■ INPUT FOR THIS TASK
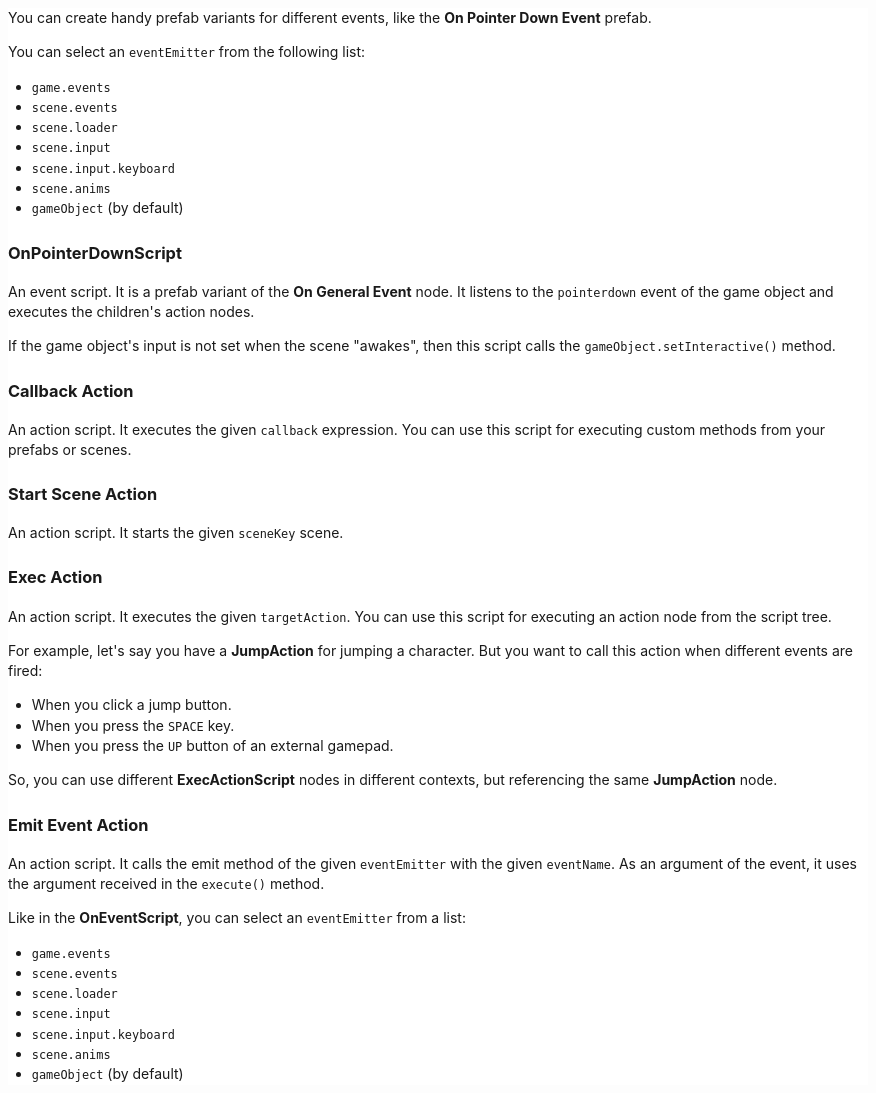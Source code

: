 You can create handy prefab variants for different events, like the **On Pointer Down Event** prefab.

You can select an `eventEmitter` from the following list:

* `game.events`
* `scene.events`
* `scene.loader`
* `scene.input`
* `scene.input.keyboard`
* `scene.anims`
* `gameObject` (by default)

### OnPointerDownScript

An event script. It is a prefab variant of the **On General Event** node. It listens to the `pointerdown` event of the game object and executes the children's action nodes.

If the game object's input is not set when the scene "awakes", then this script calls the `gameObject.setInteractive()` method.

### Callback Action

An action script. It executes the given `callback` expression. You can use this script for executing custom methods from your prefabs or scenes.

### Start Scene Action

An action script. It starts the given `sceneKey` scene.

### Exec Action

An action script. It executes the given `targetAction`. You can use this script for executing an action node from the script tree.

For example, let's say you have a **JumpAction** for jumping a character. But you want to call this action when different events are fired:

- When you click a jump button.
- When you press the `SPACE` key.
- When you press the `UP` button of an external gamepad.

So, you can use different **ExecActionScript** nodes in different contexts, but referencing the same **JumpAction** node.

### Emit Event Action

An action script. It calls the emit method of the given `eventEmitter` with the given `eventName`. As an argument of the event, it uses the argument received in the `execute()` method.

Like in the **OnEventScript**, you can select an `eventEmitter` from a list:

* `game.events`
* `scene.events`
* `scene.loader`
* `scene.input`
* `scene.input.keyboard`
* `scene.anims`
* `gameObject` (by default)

■ BRIEF
Going through the material above, tally the lines holding "select" and give the number alone.

■ TASK ANSWER
2